=== What to do ===
Reproduce the entries that follow exactly. No picture should appear in the result.

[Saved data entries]

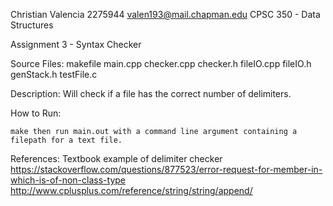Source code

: Christian Valencia
2275944
valen193@mail.chapman.edu
CPSC 350 - Data Structures

Assignment 3 - Syntax Checker

Source Files:
    makefile
	main.cpp
    checker.cpp
    checker.h
    fileIO.cpp
    fileIO.h
    genStack.h
	testFile.c

Description:
    	Will check if a file has the correct number of delimiters.

How to Run:

	make then run main.out with a command line argument containing a filepath for a text file.

References:
    Textbook example of delimiter checker
    https://stackoverflow.com/questions/877523/error-request-for-member-in-which-is-of-non-class-type
    http://www.cplusplus.com/reference/string/string/append/
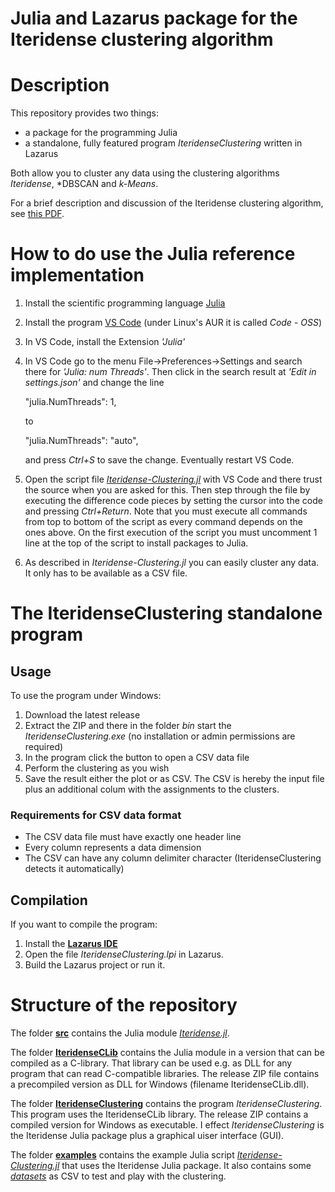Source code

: # Julia and Lazarus package for the Iteridense clustering algorithm

# Description

This repository provides two things:

* a package for the programming Julia
* a standalone, fully featured program *IteridenseClustering* written in Lazarus

Both allow you to cluster any data using the clustering algorithms *Iteridense*, *DBSCAN and *k-Means*.

For a brief description and discussion of the Iteridense clustering algorithm, see [this PDF](https://codeberg.org/Soloof/Iteridense/raw/branch/main/Paper/Iteridense-clustering.pdf).

# How to do use the Julia reference implementation

1. Install the scientific programming language [Julia](https://en.wikipedia.org/wiki/Julia_(programming_language))
2. Install the program [VS Code](https://en.wikipedia.org/wiki/Visual_Studio_Code) (under Linux's AUR it is called *Code - OSS*)
3. In VS Code, install the Extension *'Julia'*
4. In VS Code go to the menu File→Preferences→Settings and search there for *'Julia: num Threads'*. Then click in the search result at
   *'Edit in settings.json'* and change the line
 
    "julia.NumThreads": 1,
   
   to
   
    "julia.NumThreads": "auto",

   and press *Ctrl+S* to save the change. Eventually restart VS Code.
5. Open the script file *[Iteridense-Clustering.jl](https://github.com/donovaly/Iteridense-package/blob/main/examples/Iteridense-Clustering.jl)* with VS Code and there trust the source when you are asked for this.
   Then step through the file by executing the difference code pieces by setting the cursor into the code and pressing *Ctrl+Return*.
   Note that you must execute all commands from top to bottom of the script as every command depends on the ones above. On the first
   execution of the script you must uncomment 1 line at the top of the script to install packages to Julia.
6. As described in *Iteridense-Clustering.jl* you can easily cluster any data. It only has to be available as a CSV file.

# The IteridenseClustering standalone program

## Usage

To use the program under Windows:

1. Download the latest release
2. Extract the ZIP and there in the folder *bin* start the *IteridenseClustering.exe* (no installation or admin permissions are required)
3. In the program click the button to open a CSV data file
4. Perform the clustering as you wish
5. Save the result either the plot or as CSV. The CSV is hereby the input file plus an additional colum with the assignments to the clusters.

### Requirements for CSV data format 

* The CSV data file must have exactly one header line
* Every column represents a data dimension
* The CSV can have any column delimiter character (IteridenseClustering detects it automatically) 

## Compilation

If you want to compile the program:

1. Install the **[Lazarus IDE](https://en.wikipedia.org/wiki/Lazarus_(software))**
2. Open the file *IteridenseClustering.lpi* in Lazarus.
3. Build the Lazarus project or run it.

# Structure of the repository

The folder **[src](https://github.com/donovaly/Iteridense-package/tree/main/src)** contains the Julia module *[Iteridense.jl](https://github.com/donovaly/Iteridense-package/blob/main/src/Iteridense.jl)*.

The folder **[IteridenseCLib](https://github.com/donovaly/Iteridense-package/tree/main/IteridenseCLib)** contains the Julia module in a version that can be compiled as a C-library. That library can be used e.g. as DLL for any program that can read C-compatible libraries.
The release ZIP file contains a precompiled version as DLL for Windows (filename IteridenseCLib.dll). 

The folder **[IteridenseClustering](https://github.com/donovaly/Iteridense-package/tree/main/IteridenseCLib/IteridenseClustering)** contains the program *IteridenseClustering*. This program uses the IteridenseCLib library. The release ZIP contains a compiled version for Windows as executable.
I effect *IteridenseClustering* is the Iteridense Julia package plus a graphical uiser interface (GUI).

The folder **[examples](https://github.com/donovaly/Iteridense-package/tree/main/examples)** contains the example Julia script *[Iteridense-Clustering.jl](https://github.com/donovaly/Iteridense-package/blob/main/examples/Iteridense-Clustering.jl)* that uses the Iteridense Julia package. It also contains some *[datasets](https://github.com/donovaly/Iteridense-package/tree/main/examples/datasets)* as CSV to test and play with the clustering.
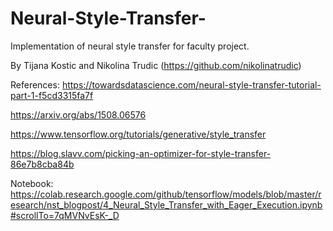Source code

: # Neural-Style-Transfer-
Implementation of neural style transfer for faculty project.

By Tijana Kostic and Nikolina Trudic (https://github.com/nikolinatrudic)

References:
https://towardsdatascience.com/neural-style-transfer-tutorial-part-1-f5cd3315fa7f 

https://arxiv.org/abs/1508.06576 

https://www.tensorflow.org/tutorials/generative/style_transfer

https://blog.slavv.com/picking-an-optimizer-for-style-transfer-86e7b8cba84b

Notebook: https://colab.research.google.com/github/tensorflow/models/blob/master/research/nst_blogpost/4_Neural_Style_Transfer_with_Eager_Execution.ipynb#scrollTo=7qMVNvEsK-_D


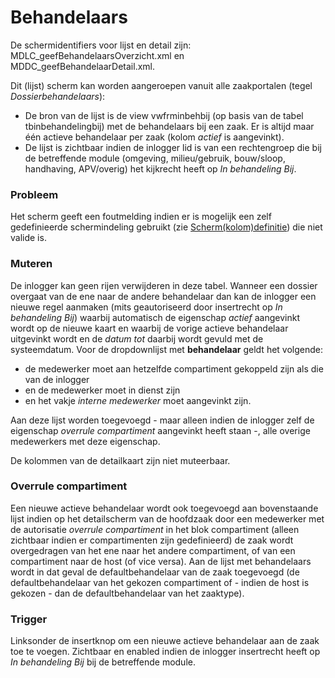 # Behandelaars

De schermidentifiers voor lijst en detail zijn: MDLC_geefBehandelaarsOverzicht.xml en MDDC_geefBehandelaarDetail.xml.

Dit (lijst) scherm kan worden aangeroepen vanuit alle zaakportalen (tegel *Dossierbehandelaars*):

* De bron van de lijst is de view vwfrminbehbij (op basis van de tabel tbinbehandelingbij) met de behandelaars bij een zaak. Er is altijd maar één actieve behandelaar per zaak (kolom *actief* is aangevinkt).
* De lijst is zichtbaar indien de inlogger lid is van een rechtengroep die bij de betreffende module (omgeving, milieu/gebruik, bouw/sloop, handhaving, APV/overig) het kijkrecht heeft op *In behandeling Bij*.

### Probleem

Het scherm geeft een foutmelding indien er is mogelijk een zelf gedefinieerde schermindeling gebruikt (zie [Scherm(kolom)definitie](/docs/instellen_inrichten/schermdefinitie.md)) die niet valide is.

### Muteren

De inlogger kan geen rijen verwijderen in deze tabel. Wanneer een dossier overgaat van de ene naar de andere behandelaar dan kan de inlogger een nieuwe regel aanmaken (mits geautoriseerd door insertrecht op *In behandeling Bij*) waarbij automatisch de eigenschap *actief* aangevinkt wordt op de nieuwe kaart en waarbij de vorige actieve behandelaar uitgevinkt wordt en de *datum tot* daarbij wordt gevuld met de systeemdatum. Voor de dropdownlijst met **behandelaar** geldt het volgende:

* de medewerker moet aan hetzelfde compartiment gekoppeld zijn als die van de inlogger
* en de medewerker moet in dienst zijn
* en het vakje *interne medewerker* moet aangevinkt zijn.

Aan deze lijst worden toegevoegd - maar alleen indien de inlogger zelf de eigenschap *overrule compartiment* aangevinkt heeft staan -, alle overige medewerkers met deze eigenschap.

De kolommen van de detailkaart zijn niet muteerbaar.

### Overrule compartiment

Een nieuwe actieve behandelaar wordt ook toegevoegd aan bovenstaande lijst indien op het detailscherm van de hoofdzaak door een medewerker met de autorisatie *overrule compartiment* in het blok compartiment (alleen zichtbaar indien er compartimenten zijn gedefinieerd) de zaak wordt overgedragen van het ene naar het andere compartiment, of van een compartiment naar de host (of vice versa). Aan de lijst met behandelaars wordt in dat geval de defaultbehandelaar van de zaak toegevoegd (de defaultbehandelaar van het gekozen compartiment of - indien de host is gekozen - dan de defaultbehandelaar van het zaaktype).

### Trigger

Linksonder de insertknop om een nieuwe actieve behandelaar aan de zaak toe te voegen. Zichtbaar en enabled indien de inlogger insertrecht heeft op *In behandeling Bij* bij de betreffende module.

=== Result for this exercise ===
Source code

: Christian Valencia
2275944
valen193@mail.chapman.edu
CPSC 350 - Data Structures

Assignment 3 - Syntax Checker

Source Files:
    makefile
	main.cpp
    checker.cpp
    checker.h
    fileIO.cpp
    fileIO.h
    genStack.h
	testFile.c

Description:
    	Will check if a file has the correct number of delimiters.

How to Run:

	make then run main.out with a command line argument containing a filepath for a text file.

References:
    Textbook example of delimiter checker
    https://stackoverflow.com/questions/877523/error-request-for-member-in-which-is-of-non-class-type
    http://www.cplusplus.com/reference/string/string/append/
Source code

: # Julia and Lazarus package for the Iteridense clustering algorithm

# Description

This repository provides two things:

* a package for the programming Julia
* a standalone, fully featured program *IteridenseClustering* written in Lazarus

Both allow you to cluster any data using the clustering algorithms *Iteridense*, *DBSCAN and *k-Means*.

For a brief description and discussion of the Iteridense clustering algorithm, see [this PDF](https://codeberg.org/Soloof/Iteridense/raw/branch/main/Paper/Iteridense-clustering.pdf).

# How to do use the Julia reference implementation

1. Install the scientific programming language [Julia](https://en.wikipedia.org/wiki/Julia_(programming_language))
2. Install the program [VS Code](https://en.wikipedia.org/wiki/Visual_Studio_Code) (under Linux's AUR it is called *Code - OSS*)
3. In VS Code, install the Extension *'Julia'*
4. In VS Code go to the menu File→Preferences→Settings and search there for *'Julia: num Threads'*. Then click in the search result at
   *'Edit in settings.json'* and change the line
 
    "julia.NumThreads": 1,
   
   to
   
    "julia.NumThreads": "auto",

   and press *Ctrl+S* to save the change. Eventually restart VS Code.
5. Open the script file *[Iteridense-Clustering.jl](https://github.com/donovaly/Iteridense-package/blob/main/examples/Iteridense-Clustering.jl)* with VS Code and there trust the source when you are asked for this.
   Then step through the file by executing the difference code pieces by setting the cursor into the code and pressing *Ctrl+Return*.
   Note that you must execute all commands from top to bottom of the script as every command depends on the ones above. On the first
   execution of the script you must uncomment 1 line at the top of the script to install packages to Julia.
6. As described in *Iteridense-Clustering.jl* you can easily cluster any data. It only has to be available as a CSV file.

# The IteridenseClustering standalone program

## Usage

To use the program under Windows:

1. Download the latest release
2. Extract the ZIP and there in the folder *bin* start the *IteridenseClustering.exe* (no installation or admin permissions are required)
3. In the program click the button to open a CSV data file
4. Perform the clustering as you wish
5. Save the result either the plot or as CSV. The CSV is hereby the input file plus an additional colum with the assignments to the clusters.

### Requirements for CSV data format 

* The CSV data file must have exactly one header line
* Every column represents a data dimension
* The CSV can have any column delimiter character (IteridenseClustering detects it automatically) 

## Compilation

If you want to compile the program:

1. Install the **[Lazarus IDE](https://en.wikipedia.org/wiki/Lazarus_(software))**
2. Open the file *IteridenseClustering.lpi* in Lazarus.
3. Build the Lazarus project or run it.

# Structure of the repository

The folder **[src](https://github.com/donovaly/Iteridense-package/tree/main/src)** contains the Julia module *[Iteridense.jl](https://github.com/donovaly/Iteridense-package/blob/main/src/Iteridense.jl)*.

The folder **[IteridenseCLib](https://github.com/donovaly/Iteridense-package/tree/main/IteridenseCLib)** contains the Julia module in a version that can be compiled as a C-library. That library can be used e.g. as DLL for any program that can read C-compatible libraries.
The release ZIP file contains a precompiled version as DLL for Windows (filename IteridenseCLib.dll). 

The folder **[IteridenseClustering](https://github.com/donovaly/Iteridense-package/tree/main/IteridenseCLib/IteridenseClustering)** contains the program *IteridenseClustering*. This program uses the IteridenseCLib library. The release ZIP contains a compiled version for Windows as executable.
I effect *IteridenseClustering* is the Iteridense Julia package plus a graphical uiser interface (GUI).

The folder **[examples](https://github.com/donovaly/Iteridense-package/tree/main/examples)** contains the example Julia script *[Iteridense-Clustering.jl](https://github.com/donovaly/Iteridense-package/blob/main/examples/Iteridense-Clustering.jl)* that uses the Iteridense Julia package. It also contains some *[datasets](https://github.com/donovaly/Iteridense-package/tree/main/examples/datasets)* as CSV to test and play with the clustering.
Source code

: # Neural-Style-Transfer-
Implementation of neural style transfer for faculty project.

By Tijana Kostic and Nikolina Trudic (https://github.com/nikolinatrudic)

References:
https://towardsdatascience.com/neural-style-transfer-tutorial-part-1-f5cd3315fa7f 

https://arxiv.org/abs/1508.06576 

https://www.tensorflow.org/tutorials/generative/style_transfer

https://blog.slavv.com/picking-an-optimizer-for-style-transfer-86e7b8cba84b

Notebook: https://colab.research.google.com/github/tensorflow/models/blob/master/research/nst_blogpost/4_Neural_Style_Transfer_with_Eager_Execution.ipynb#scrollTo=7qMVNvEsK-_D


 # Behandelaars

De schermidentifiers voor lijst en detail zijn: MDLC_geefBehandelaarsOverzicht.xml en MDDC_geefBehandelaarDetail.xml.

Dit (lijst) scherm kan worden aangeroepen vanuit alle zaakportalen (tegel *Dossierbehandelaars*):

* De bron van de lijst is de view vwfrminbehbij (op basis van de tabel tbinbehandelingbij) met de behandelaars bij een zaak. Er is altijd maar één actieve behandelaar per zaak (kolom *actief* is aangevinkt).
* De lijst is zichtbaar indien de inlogger lid is van een rechtengroep die bij de betreffende module (omgeving, milieu/gebruik, bouw/sloop, handhaving, APV/overig) het kijkrecht heeft op *In behandeling Bij*.

### Probleem

Het scherm geeft een foutmelding indien er is mogelijk een zelf gedefinieerde schermindeling gebruikt (zie [Scherm(kolom)definitie](/docs/instellen_inrichten/schermdefinitie.md)) die niet valide is.

### Muteren

De inlogger kan geen rijen verwijderen in deze tabel. Wanneer een dossier overgaat van de ene naar de andere behandelaar dan kan de inlogger een nieuwe regel aanmaken (mits geautoriseerd door insertrecht op *In behandeling Bij*) waarbij automatisch de eigenschap *actief* aangevinkt wordt op de nieuwe kaart en waarbij de vorige actieve behandelaar uitgevinkt wordt en de *datum tot* daarbij wordt gevuld met de systeemdatum. Voor de dropdownlijst met **behandelaar** geldt het volgende:

* de medewerker moet aan hetzelfde compartiment gekoppeld zijn als die van de inlogger
* en de medewerker moet in dienst zijn
* en het vakje *interne medewerker* moet aangevinkt zijn.

Aan deze lijst worden toegevoegd - maar alleen indien de inlogger zelf de eigenschap *overrule compartiment* aangevinkt heeft staan -, alle overige medewerkers met deze eigenschap.

De kolommen van de detailkaart zijn niet muteerbaar.

### Overrule compartiment

Een nieuwe actieve behandelaar wordt ook toegevoegd aan bovenstaande lijst indien op het detailscherm van de hoofdzaak door een medewerker met de autorisatie *overrule compartiment* in het blok compartiment (alleen zichtbaar indien er compartimenten zijn gedefinieerd) de zaak wordt overgedragen van het ene naar het andere compartiment, of van een compartiment naar de host (of vice versa). Aan de lijst met behandelaars wordt in dat geval de defaultbehandelaar van de zaak toegevoegd (de defaultbehandelaar van het gekozen compartiment of - indien de host is gekozen - dan de defaultbehandelaar van het zaaktype).

### Trigger

Linksonder de insertknop om een nieuwe actieve behandelaar aan de zaak toe te voegen. Zichtbaar en enabled indien de inlogger insertrecht heeft op *In behandeling Bij* bij de betreffende module.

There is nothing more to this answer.